Set in a tongue-in cheek dystopia where the Earth is ruled by commercial forces and everyone uses the same computers. Rock music is forbidden and evil mega corporation Globalsoft are tapping into people’s thoughts.
However, resistance is growing and the rebel “Bohemians” strive to restore freedom of thought, fashion and music! Join them as they bravely begin the search for lost instruments of rock ‘n’ roll as they encounter the dreamer Galileo, misfit Scaramouche and ageing hippy librarian Pop. The Bohemians are here to bring back rock n’roll!
The show was very well done but the plot can best be described as contrived, being a device for linking most of the Queen back catalogue. It will come as no surprise, therefore, to know that characters include Killer Queen, Scaramouche and Galileo, traveling to the seven seas of Rye. Being written by Ben Elton it has lots of tongue in cheek song references.

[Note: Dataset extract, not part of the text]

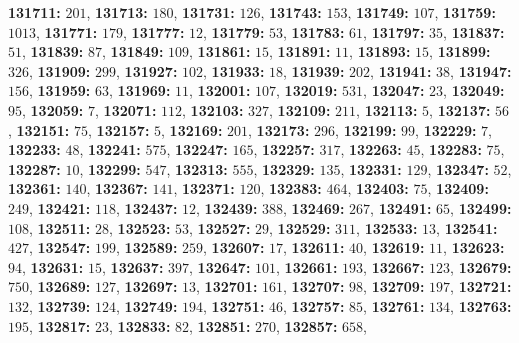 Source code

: \textsf{\bfseries 131711:} $201$, \textsf{\bfseries 131713:} $180$, \textsf{\bfseries 131731:} $126$, \textsf{\bfseries 131743:} $153$, \textsf{\bfseries 131749:} $107$, \textsf{\bfseries 131759:} $1013$, \textsf{\bfseries 131771:} $179$, \textsf{\bfseries 131777:} $12$, \textsf{\bfseries 131779:} $53$, \textsf{\bfseries 131783:} $61$, \textsf{\bfseries 131797:} $35$, \textsf{\bfseries 131837:} $51$, \textsf{\bfseries 131839:} $87$, \textsf{\bfseries 131849:} $109$, \textsf{\bfseries 131861:} $15$, \textsf{\bfseries 131891:} $11$, \textsf{\bfseries 131893:} $15$, \textsf{\bfseries 131899:} $326$, \textsf{\bfseries 131909:} $299$, \textsf{\bfseries 131927:} $102$, \textsf{\bfseries 131933:} $18$, \textsf{\bfseries 131939:} $202$, \textsf{\bfseries 131941:} $38$, \textsf{\bfseries 131947:} $156$, \textsf{\bfseries 131959:} $63$, \textsf{\bfseries 131969:} $11$, \textsf{\bfseries 132001:} $107$, \textsf{\bfseries 132019:} $531$, \textsf{\bfseries 132047:} $23$, \textsf{\bfseries 132049:} $95$, \textsf{\bfseries 132059:} $7$, \textsf{\bfseries 132071:} $112$, \textsf{\bfseries 132103:} $327$, \textsf{\bfseries 132109:} $211$, \textsf{\bfseries 132113:} $5$, \textsf{\bfseries 132137:} $56$, \textsf{\bfseries 132151:} $75$, \textsf{\bfseries 132157:} $5$, \textsf{\bfseries 132169:} $201$, \textsf{\bfseries 132173:} $296$, \textsf{\bfseries 132199:} $99$, \textsf{\bfseries 132229:} $7$, \textsf{\bfseries 132233:} $48$, \textsf{\bfseries 132241:} $575$, \textsf{\bfseries 132247:} $165$, \textsf{\bfseries 132257:} $317$, \textsf{\bfseries 132263:} $45$, \textsf{\bfseries 132283:} $75$, \textsf{\bfseries 132287:} $10$, \textsf{\bfseries 132299:} $547$, \textsf{\bfseries 132313:} $555$, \textsf{\bfseries 132329:} $135$, \textsf{\bfseries 132331:} $129$, \textsf{\bfseries 132347:} $52$, \textsf{\bfseries 132361:} $140$, \textsf{\bfseries 132367:} $141$, \textsf{\bfseries 132371:} $120$, \textsf{\bfseries 132383:} $464$, \textsf{\bfseries 132403:} $75$, \textsf{\bfseries 132409:} $249$, \textsf{\bfseries 132421:} $118$, \textsf{\bfseries 132437:} $12$, \textsf{\bfseries 132439:} $388$, \textsf{\bfseries 132469:} $267$, \textsf{\bfseries 132491:} $65$, \textsf{\bfseries 132499:} $108$, \textsf{\bfseries 132511:} $28$, \textsf{\bfseries 132523:} $53$, \textsf{\bfseries 132527:} $29$, \textsf{\bfseries 132529:} $311$, \textsf{\bfseries 132533:} $13$, \textsf{\bfseries 132541:} $427$, \textsf{\bfseries 132547:} $199$, \textsf{\bfseries 132589:} $259$, \textsf{\bfseries 132607:} $17$, \textsf{\bfseries 132611:} $40$, \textsf{\bfseries 132619:} $11$, \textsf{\bfseries 132623:} $94$, \textsf{\bfseries 132631:} $15$, \textsf{\bfseries 132637:} $397$, \textsf{\bfseries 132647:} $101$, \textsf{\bfseries 132661:} $193$, \textsf{\bfseries 132667:} $123$, \textsf{\bfseries 132679:} $750$, \textsf{\bfseries 132689:} $127$, \textsf{\bfseries 132697:} $13$, \textsf{\bfseries 132701:} $161$, \textsf{\bfseries 132707:} $98$, \textsf{\bfseries 132709:} $197$, \textsf{\bfseries 132721:} $132$, \textsf{\bfseries 132739:} $124$, \textsf{\bfseries 132749:} $194$, \textsf{\bfseries 132751:} $46$, \textsf{\bfseries 132757:} $85$, \textsf{\bfseries 132761:} $134$, \textsf{\bfseries 132763:} $195$, \textsf{\bfseries 132817:} $23$, \textsf{\bfseries 132833:} $82$, \textsf{\bfseries 132851:} $270$, \textsf{\bfseries 132857:} $658$,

This show was “produced with the kind permission of Schools Will Rock You” and it seems that the Production is being made available to Schools cheaply and easily (£120 license for 7 shows in 18 months). I suspect that this was actually a technical tryout of the package as it seemed true to the West End Production (from what I can see here- with a bit of scaling down to fit theatre and budget) and had a full backing track. (The Musical Director appeared to start the songs and then conduct). It didn’t use the schools logo above but something similar to the West End one.
Expect it in a High School near you in 2008…
More theatre…
Our Wakefield Theatres guide showed up today.
More shows from the excellent Wakefield Musical Youth Theatre coming up- A Chorus Line in April and High School Musical in September. David is really looking forward to the latter, he has the Disney DVD.
We also received the We Love Theatre newsletter. In it is the quote of the season:
“we are going to be spending the next 7 or so hours together”
Ken Dodd.
I’ve yet to see him but apparently it is a comedy marathon. It could have sold out twice when he came and he isn’t getting any younger so maybe we will keep an ear out for when he is next in the area.
Springtime for Hitler…
We’ve been watching The Producers over several evenings with timeslip on the Sky+ box post-BBT (boy bed time). We’d thought about going to see it on tour but hadn’t quite got our finger out. Anyway, I checked availability at Manchester Palace online and was pleased to see there were still dates available with Peter Kay playing the part of the inept Director.
Anyway, I suggested a date, and Karen checked the calendar. “No good, we are going to see Five Gays named Moe that day”.
A bit of a Freudian slip, although the 2005 Producers is much more Gay than the 1968 version…
Five Guys is touring again, by the way. Karen got into Jive via Joe Jackson and it is a cracking, if somewhat contrived show. (Although I find the original Louis Jordan songs a bit blander on the old recordings). Is you is or is you aint my baby sang slowly in tight close harmony is a showstopper song and gives me goosebumps!